第7章 それぞれの想いはーー
ーーそれを手にした瞬間、僕の脳裏を過ぎる夢の欠片。
ー「…周助がっ!話してるっっ!!」
『あたしは、吉井紗耶。この子は高津芹佳』
「是非、芹佳と呼んでくださいっ!!」
「周助ー、ラブリー」
「しゅーうすけっ!」ー
ーーそして、
ー「あ、周助には私がスパルタで教えて差し上げますから心配なさらないで?」
「…おー、周助カッコイー」
「ふふっ、頼もしいパートナーだね」
「今日さ、こっちに泊まってもいい?」
「…ごめっ、ん、なさい…」ー
流れ込むのは、愛しいあの子の様々な表情。
無意識のうちに、僕の頬を涙が伝って零れ落ちた。
『ちょっ、周助?あなた何泣いて…』
『…ごめん、姉さん何でもないんだ。

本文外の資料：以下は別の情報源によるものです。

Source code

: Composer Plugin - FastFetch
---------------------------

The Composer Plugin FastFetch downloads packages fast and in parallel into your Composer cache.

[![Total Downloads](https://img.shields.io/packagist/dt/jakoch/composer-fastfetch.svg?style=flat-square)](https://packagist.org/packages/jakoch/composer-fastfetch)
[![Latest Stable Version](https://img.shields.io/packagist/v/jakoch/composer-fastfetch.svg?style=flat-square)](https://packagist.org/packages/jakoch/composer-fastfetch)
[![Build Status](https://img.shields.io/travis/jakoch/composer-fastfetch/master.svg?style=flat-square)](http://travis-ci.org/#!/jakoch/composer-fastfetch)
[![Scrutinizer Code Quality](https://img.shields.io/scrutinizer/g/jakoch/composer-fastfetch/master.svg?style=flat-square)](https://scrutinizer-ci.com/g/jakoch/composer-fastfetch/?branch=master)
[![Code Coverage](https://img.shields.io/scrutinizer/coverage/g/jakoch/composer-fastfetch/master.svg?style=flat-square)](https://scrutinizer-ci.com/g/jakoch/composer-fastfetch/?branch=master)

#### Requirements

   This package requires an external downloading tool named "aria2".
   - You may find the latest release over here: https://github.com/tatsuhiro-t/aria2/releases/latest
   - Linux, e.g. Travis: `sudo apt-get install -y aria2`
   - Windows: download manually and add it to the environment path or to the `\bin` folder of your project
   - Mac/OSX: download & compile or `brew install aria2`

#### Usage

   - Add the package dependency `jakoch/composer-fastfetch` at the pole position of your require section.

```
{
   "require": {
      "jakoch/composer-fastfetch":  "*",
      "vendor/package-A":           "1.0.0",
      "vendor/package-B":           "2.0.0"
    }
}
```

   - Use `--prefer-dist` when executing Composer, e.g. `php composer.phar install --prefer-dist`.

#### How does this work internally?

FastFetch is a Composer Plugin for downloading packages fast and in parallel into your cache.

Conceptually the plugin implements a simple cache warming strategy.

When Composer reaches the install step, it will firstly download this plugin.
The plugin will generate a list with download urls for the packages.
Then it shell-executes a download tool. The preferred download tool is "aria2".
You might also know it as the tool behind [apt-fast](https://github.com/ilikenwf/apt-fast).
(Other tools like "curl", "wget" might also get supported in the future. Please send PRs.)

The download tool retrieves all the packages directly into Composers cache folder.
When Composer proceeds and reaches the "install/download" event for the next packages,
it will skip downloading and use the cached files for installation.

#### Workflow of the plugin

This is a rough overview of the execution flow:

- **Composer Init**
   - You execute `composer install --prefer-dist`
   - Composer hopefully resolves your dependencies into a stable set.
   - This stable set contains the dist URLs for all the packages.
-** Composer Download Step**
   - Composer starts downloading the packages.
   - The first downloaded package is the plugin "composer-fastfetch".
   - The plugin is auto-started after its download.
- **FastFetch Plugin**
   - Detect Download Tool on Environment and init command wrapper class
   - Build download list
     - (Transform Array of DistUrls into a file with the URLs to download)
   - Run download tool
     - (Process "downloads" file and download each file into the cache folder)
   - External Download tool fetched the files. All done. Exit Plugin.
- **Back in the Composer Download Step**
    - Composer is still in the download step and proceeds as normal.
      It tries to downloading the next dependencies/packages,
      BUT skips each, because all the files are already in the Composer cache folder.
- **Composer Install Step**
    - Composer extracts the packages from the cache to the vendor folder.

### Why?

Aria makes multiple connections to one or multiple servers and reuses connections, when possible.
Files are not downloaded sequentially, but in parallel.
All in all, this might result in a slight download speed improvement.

この写真、ありがとう』
姉さんが部屋から出ていった直後、手塚から着信があった。
《ーーー不二か?》
『…手塚っ、僕…っ』
《ああ、紗耶も芹佳も…確かに居た、ーー俺たちの記憶の中に》
『…っ、うん…』
《今から行く、少し待っていろ》
全部、全部思い出したよ、芹佳、紗耶。
『っ、あの子たちを忘れて泣かせた僕にっ、泣く権利はない、』
ごめんね、忘れてしまってて。
ーーねぇ…君たちは、
も う 一 度 僕 ら に チ ャ ン ス を く れ ま す か ?
今度こそ、君たちの…君の笑顔を守りたい。
もう一度、芹佳…君の笑顔に会いたいんだ。